Records from a collection
□ □ □ □

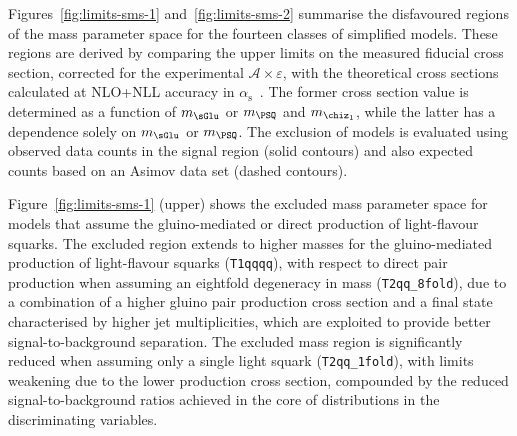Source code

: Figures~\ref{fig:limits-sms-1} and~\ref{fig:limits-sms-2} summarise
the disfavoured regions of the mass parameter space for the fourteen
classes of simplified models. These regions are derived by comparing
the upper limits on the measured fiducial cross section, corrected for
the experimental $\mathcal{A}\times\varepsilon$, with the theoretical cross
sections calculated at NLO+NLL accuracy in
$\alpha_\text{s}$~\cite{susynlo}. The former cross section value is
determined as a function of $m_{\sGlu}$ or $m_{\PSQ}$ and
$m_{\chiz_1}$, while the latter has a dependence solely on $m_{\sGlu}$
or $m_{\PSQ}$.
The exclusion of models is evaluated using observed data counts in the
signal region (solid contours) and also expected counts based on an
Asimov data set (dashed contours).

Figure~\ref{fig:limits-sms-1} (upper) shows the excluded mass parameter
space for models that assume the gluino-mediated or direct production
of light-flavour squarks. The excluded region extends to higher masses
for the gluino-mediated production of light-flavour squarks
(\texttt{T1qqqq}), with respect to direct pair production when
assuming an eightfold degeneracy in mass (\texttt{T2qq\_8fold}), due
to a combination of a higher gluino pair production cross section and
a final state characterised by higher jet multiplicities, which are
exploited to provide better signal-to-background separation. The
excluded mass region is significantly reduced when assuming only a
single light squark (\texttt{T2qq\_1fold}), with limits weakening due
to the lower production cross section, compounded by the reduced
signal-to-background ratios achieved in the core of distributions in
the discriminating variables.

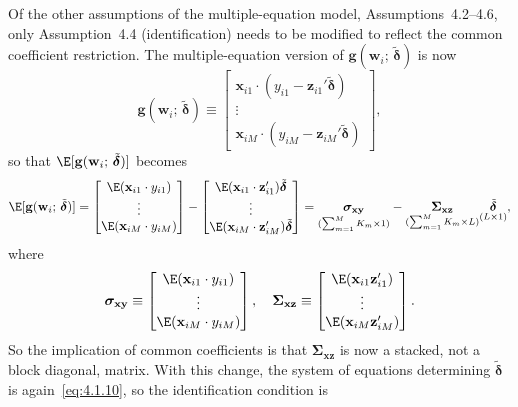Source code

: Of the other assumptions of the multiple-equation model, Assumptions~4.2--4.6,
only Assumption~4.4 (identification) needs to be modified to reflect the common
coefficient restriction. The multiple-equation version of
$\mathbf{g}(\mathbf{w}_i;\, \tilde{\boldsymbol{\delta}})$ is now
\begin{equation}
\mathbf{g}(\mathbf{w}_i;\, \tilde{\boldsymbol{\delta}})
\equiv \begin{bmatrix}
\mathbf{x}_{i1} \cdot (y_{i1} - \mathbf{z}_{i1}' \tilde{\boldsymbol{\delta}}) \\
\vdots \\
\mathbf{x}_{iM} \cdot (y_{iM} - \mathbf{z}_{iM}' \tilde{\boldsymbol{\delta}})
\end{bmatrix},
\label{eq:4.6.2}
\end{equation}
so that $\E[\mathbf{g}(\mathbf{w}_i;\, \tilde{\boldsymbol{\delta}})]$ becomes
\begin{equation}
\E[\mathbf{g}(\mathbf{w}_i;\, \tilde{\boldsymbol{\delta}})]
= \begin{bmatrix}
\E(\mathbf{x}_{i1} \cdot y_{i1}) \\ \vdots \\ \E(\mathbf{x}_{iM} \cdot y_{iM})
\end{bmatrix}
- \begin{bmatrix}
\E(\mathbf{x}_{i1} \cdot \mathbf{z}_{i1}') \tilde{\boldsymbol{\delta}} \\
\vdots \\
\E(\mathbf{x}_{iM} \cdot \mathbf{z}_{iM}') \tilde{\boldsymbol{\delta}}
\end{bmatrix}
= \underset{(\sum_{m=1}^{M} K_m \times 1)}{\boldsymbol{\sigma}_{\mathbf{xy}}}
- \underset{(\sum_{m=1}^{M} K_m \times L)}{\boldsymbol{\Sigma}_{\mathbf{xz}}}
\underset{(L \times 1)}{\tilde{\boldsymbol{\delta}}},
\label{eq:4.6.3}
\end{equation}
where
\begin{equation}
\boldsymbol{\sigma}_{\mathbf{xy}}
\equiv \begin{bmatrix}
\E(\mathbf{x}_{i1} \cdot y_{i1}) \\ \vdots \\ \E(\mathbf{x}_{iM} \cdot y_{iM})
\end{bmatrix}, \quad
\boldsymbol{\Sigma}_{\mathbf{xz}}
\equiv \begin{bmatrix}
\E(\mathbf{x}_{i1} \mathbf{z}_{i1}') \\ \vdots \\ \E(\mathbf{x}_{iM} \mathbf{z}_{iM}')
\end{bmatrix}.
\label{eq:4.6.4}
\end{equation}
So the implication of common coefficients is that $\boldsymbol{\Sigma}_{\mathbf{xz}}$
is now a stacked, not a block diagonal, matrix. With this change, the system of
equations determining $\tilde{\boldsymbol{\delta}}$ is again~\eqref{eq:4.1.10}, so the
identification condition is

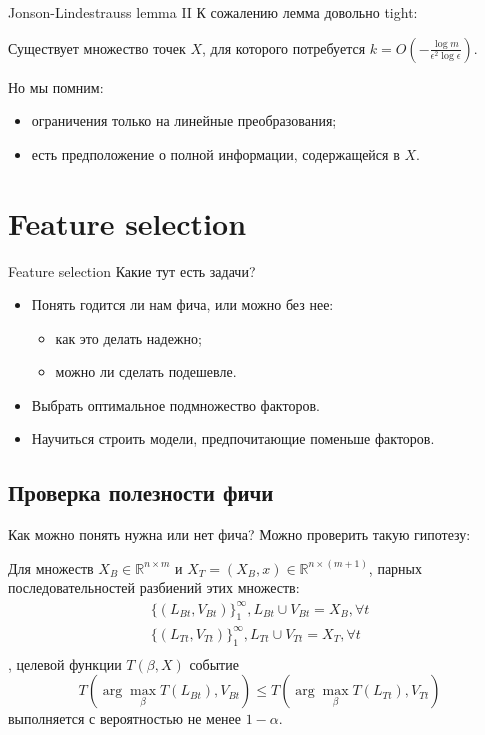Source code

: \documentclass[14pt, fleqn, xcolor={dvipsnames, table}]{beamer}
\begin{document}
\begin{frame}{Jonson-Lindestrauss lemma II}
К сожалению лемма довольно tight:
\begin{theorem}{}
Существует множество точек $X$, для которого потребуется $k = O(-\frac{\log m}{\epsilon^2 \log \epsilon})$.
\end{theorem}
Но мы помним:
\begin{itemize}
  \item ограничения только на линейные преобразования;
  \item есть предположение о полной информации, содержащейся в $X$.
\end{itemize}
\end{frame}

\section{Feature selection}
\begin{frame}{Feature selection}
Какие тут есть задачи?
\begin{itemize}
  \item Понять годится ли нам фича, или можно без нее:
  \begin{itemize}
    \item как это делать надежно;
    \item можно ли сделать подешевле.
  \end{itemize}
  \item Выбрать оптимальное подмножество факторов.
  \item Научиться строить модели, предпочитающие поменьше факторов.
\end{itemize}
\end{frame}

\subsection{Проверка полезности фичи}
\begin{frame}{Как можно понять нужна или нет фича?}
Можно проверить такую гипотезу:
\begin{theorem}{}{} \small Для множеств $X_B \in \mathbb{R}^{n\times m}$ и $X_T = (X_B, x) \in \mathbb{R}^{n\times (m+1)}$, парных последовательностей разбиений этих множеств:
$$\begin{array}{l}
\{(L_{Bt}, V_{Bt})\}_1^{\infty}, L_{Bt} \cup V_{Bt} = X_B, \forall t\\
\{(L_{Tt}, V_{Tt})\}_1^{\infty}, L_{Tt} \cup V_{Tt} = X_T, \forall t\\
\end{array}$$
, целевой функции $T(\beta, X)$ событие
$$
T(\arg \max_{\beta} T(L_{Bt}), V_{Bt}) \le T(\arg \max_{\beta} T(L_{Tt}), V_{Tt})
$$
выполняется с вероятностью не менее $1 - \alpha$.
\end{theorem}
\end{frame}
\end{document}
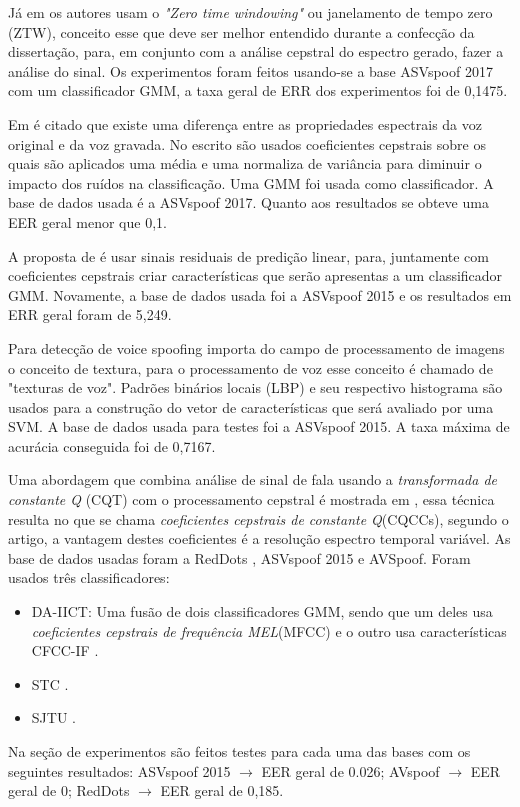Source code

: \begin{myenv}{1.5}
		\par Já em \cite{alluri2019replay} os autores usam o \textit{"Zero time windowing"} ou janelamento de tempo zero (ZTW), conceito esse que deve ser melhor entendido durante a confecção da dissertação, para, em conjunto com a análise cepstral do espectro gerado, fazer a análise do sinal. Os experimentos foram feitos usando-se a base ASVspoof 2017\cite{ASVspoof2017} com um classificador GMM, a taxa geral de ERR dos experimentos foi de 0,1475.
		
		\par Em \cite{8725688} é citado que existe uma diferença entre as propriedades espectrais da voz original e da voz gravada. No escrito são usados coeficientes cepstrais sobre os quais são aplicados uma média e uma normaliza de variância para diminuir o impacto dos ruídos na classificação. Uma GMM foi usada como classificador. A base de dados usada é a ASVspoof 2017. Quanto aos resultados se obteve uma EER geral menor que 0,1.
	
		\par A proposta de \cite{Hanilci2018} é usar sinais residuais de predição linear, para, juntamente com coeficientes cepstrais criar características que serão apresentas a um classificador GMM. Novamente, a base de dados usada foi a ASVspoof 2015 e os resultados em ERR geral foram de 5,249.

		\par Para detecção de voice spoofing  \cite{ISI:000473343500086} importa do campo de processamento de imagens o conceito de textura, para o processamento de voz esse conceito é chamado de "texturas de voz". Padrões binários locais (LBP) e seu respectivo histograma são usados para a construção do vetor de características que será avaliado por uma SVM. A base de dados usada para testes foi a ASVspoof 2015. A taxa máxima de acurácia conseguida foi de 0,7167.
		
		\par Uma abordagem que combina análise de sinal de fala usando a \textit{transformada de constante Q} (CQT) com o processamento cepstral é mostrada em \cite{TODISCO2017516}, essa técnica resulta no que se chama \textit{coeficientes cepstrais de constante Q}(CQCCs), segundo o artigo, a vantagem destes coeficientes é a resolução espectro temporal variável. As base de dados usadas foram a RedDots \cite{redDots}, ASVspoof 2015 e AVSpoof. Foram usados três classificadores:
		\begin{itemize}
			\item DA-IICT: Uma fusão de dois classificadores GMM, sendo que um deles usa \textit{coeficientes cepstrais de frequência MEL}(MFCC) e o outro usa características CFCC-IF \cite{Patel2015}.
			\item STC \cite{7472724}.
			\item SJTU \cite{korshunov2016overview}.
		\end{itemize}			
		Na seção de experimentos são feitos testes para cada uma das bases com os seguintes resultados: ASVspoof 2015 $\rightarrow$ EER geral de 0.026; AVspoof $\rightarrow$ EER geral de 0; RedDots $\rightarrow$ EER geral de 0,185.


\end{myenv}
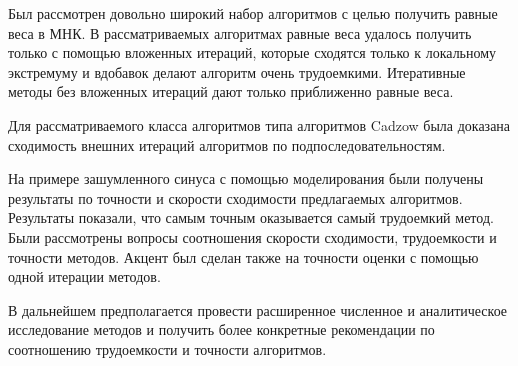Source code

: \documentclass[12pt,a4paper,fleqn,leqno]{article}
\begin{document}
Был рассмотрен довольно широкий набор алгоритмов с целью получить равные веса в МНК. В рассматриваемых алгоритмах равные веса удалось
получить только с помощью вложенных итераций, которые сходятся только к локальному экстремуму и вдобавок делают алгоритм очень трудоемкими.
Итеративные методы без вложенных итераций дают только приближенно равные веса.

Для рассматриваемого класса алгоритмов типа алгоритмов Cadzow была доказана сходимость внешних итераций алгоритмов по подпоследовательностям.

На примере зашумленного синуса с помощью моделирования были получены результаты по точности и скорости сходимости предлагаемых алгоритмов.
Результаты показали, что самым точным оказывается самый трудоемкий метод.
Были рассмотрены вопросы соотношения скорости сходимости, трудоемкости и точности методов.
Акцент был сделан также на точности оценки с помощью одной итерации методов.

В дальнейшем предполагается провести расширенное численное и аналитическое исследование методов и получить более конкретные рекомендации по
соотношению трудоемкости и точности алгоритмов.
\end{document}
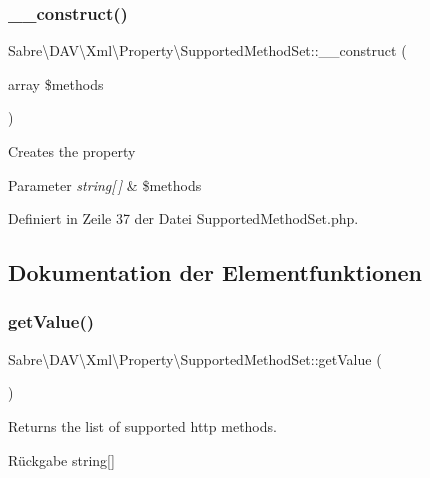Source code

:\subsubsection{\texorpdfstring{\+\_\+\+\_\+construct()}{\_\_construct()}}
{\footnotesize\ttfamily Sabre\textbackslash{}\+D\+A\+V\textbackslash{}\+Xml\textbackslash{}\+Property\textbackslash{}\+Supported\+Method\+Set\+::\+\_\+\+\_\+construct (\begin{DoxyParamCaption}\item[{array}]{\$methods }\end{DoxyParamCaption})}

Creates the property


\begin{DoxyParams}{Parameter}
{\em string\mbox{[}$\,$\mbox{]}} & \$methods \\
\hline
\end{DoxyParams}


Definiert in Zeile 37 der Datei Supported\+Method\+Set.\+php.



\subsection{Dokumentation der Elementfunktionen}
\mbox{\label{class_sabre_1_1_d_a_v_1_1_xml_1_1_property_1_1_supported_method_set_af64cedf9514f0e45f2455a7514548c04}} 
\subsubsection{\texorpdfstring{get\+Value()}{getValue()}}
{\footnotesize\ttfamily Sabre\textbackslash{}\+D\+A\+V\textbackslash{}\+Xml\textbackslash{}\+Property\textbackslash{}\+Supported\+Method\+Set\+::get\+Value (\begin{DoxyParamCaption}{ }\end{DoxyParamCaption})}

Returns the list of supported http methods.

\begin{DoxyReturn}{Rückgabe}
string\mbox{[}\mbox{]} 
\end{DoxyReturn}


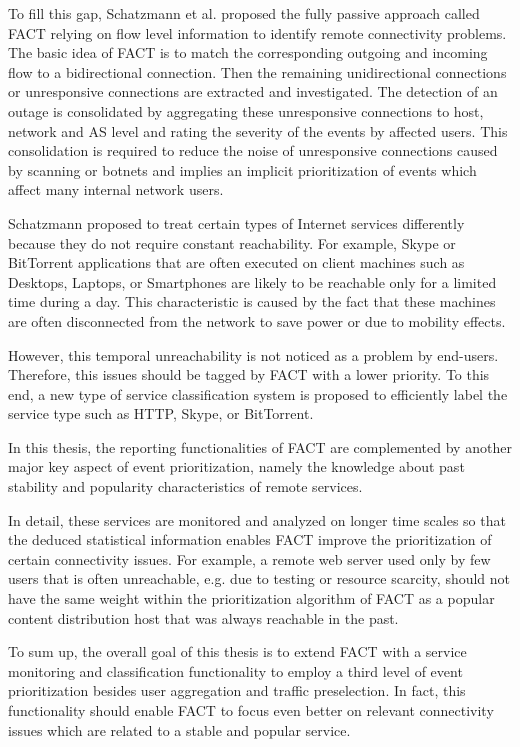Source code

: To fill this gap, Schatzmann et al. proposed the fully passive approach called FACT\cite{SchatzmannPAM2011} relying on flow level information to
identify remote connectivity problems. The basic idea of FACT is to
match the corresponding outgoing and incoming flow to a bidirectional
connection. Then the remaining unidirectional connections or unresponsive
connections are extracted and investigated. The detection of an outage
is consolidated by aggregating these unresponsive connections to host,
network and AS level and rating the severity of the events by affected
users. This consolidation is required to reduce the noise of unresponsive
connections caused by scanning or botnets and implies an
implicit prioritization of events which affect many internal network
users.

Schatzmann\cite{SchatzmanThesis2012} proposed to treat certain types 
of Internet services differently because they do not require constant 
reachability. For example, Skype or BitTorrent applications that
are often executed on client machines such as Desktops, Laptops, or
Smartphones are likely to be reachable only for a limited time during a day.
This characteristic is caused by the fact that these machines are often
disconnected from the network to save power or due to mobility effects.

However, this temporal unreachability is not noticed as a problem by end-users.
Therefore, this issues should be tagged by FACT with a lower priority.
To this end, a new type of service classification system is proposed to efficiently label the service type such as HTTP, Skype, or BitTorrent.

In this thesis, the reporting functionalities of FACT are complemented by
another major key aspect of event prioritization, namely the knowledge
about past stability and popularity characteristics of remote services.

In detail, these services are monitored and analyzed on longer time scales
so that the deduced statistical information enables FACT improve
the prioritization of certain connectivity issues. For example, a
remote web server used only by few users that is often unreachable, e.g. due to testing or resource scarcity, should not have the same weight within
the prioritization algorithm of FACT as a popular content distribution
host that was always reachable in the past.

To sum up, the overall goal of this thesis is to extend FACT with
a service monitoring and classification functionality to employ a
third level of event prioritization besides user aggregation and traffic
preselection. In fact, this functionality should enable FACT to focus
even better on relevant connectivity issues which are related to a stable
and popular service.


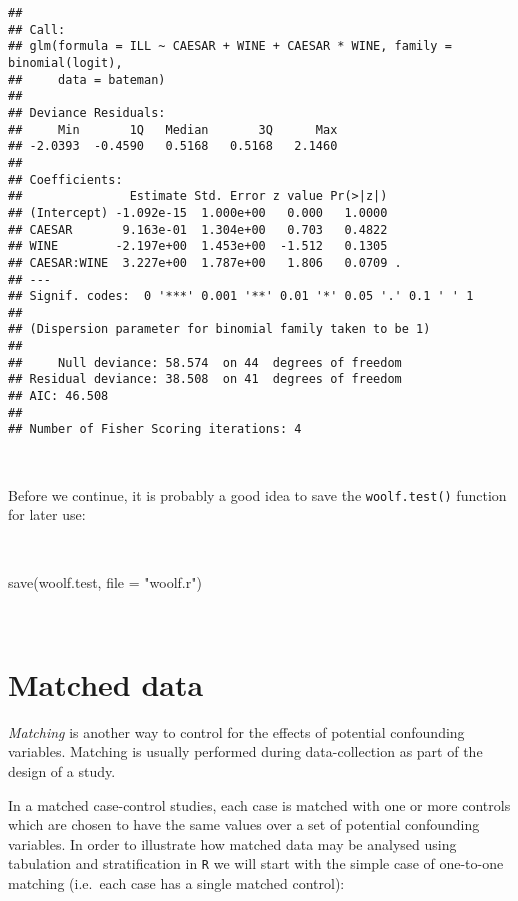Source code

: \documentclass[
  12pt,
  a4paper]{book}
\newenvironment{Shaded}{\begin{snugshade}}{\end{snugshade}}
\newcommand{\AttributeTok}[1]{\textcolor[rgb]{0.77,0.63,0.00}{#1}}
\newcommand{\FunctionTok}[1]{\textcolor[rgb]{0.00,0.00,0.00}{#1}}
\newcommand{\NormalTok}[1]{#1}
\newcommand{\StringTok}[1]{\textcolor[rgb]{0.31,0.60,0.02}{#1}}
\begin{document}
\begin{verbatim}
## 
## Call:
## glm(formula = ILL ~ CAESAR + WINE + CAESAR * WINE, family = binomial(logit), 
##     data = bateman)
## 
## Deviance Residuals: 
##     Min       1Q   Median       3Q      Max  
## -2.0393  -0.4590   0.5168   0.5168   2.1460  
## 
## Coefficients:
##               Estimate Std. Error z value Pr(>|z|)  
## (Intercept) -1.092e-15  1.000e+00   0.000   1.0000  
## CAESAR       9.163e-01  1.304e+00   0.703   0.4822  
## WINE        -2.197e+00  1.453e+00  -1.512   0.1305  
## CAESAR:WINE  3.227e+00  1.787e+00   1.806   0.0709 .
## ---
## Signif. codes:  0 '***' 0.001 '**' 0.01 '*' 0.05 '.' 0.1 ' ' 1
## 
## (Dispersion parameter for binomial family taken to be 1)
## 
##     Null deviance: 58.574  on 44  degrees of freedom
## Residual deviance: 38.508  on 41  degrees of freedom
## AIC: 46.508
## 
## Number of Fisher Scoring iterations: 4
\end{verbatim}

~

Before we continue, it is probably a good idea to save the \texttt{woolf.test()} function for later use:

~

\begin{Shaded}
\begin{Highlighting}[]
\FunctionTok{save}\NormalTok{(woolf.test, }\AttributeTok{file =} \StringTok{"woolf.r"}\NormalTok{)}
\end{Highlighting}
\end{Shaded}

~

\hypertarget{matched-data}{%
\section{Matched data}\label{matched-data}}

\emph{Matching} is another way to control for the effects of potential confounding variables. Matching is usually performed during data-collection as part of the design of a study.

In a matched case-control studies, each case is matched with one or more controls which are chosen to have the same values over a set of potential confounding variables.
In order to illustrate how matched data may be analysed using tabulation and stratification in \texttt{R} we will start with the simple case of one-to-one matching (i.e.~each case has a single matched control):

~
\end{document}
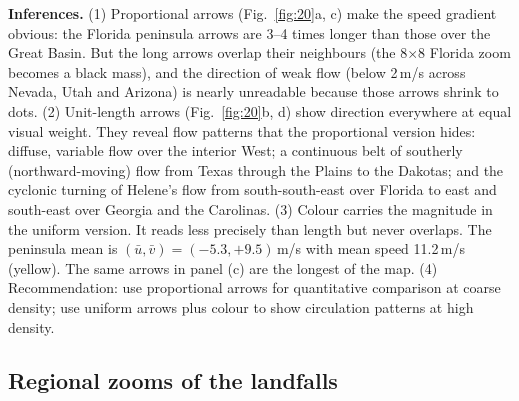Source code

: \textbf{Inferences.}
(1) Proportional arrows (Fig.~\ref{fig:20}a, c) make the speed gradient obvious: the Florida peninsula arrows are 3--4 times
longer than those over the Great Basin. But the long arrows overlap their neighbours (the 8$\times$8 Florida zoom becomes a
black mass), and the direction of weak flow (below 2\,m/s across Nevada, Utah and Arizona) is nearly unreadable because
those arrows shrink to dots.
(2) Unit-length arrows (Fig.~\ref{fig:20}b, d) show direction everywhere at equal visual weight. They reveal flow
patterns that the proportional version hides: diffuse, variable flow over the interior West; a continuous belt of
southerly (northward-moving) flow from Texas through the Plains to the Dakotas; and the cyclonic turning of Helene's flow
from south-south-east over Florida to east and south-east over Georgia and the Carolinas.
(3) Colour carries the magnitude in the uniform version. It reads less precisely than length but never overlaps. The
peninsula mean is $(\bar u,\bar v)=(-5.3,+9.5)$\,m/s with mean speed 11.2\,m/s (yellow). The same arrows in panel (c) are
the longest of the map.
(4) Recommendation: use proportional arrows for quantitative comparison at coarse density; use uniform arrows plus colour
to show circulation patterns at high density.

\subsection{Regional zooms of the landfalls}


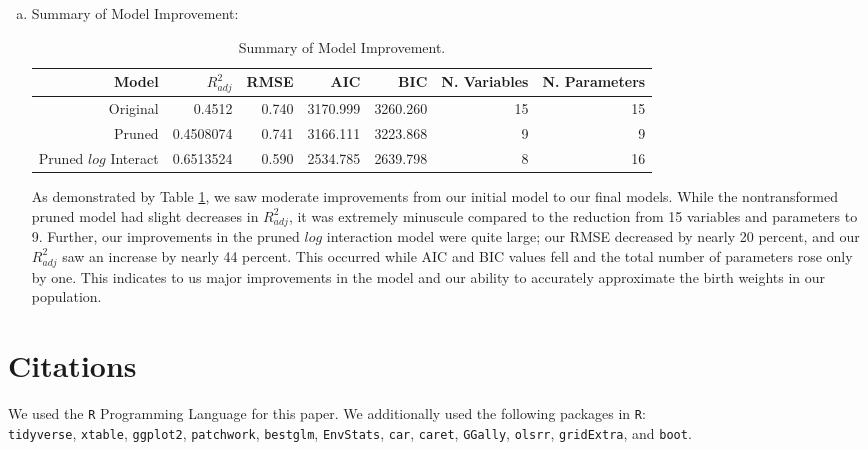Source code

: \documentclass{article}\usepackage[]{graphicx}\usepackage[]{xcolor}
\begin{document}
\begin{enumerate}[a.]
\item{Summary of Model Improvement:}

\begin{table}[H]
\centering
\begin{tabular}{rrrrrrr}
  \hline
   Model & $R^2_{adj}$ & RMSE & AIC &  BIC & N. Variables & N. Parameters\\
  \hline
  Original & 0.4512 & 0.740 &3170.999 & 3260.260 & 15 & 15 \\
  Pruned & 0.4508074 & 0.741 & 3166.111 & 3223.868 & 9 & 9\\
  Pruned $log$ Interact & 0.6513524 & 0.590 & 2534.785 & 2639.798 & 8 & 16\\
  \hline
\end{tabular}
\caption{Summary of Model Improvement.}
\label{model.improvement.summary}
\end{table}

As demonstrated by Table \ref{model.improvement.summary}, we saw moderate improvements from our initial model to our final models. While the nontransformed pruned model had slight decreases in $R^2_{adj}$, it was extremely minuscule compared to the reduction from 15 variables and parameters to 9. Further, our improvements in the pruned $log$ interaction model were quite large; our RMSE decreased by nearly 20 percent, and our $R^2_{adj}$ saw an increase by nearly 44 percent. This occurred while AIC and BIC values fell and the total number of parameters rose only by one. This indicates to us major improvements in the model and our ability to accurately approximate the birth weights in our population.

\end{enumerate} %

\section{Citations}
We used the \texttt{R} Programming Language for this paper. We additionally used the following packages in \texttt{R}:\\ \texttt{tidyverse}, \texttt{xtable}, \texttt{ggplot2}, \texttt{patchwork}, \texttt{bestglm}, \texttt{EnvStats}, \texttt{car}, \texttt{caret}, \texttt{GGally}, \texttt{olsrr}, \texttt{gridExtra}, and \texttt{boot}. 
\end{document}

□ □ □ □

How to complete this task:
Match on "effects" and copy out every line of the entries that contains it.

Answer section:
disconnected from the network to save power or due to mobility effects.
\emph{Matching} is another way to control for the effects of potential confounding variables. Matching is usually performed during data-collection as part of the design of a study.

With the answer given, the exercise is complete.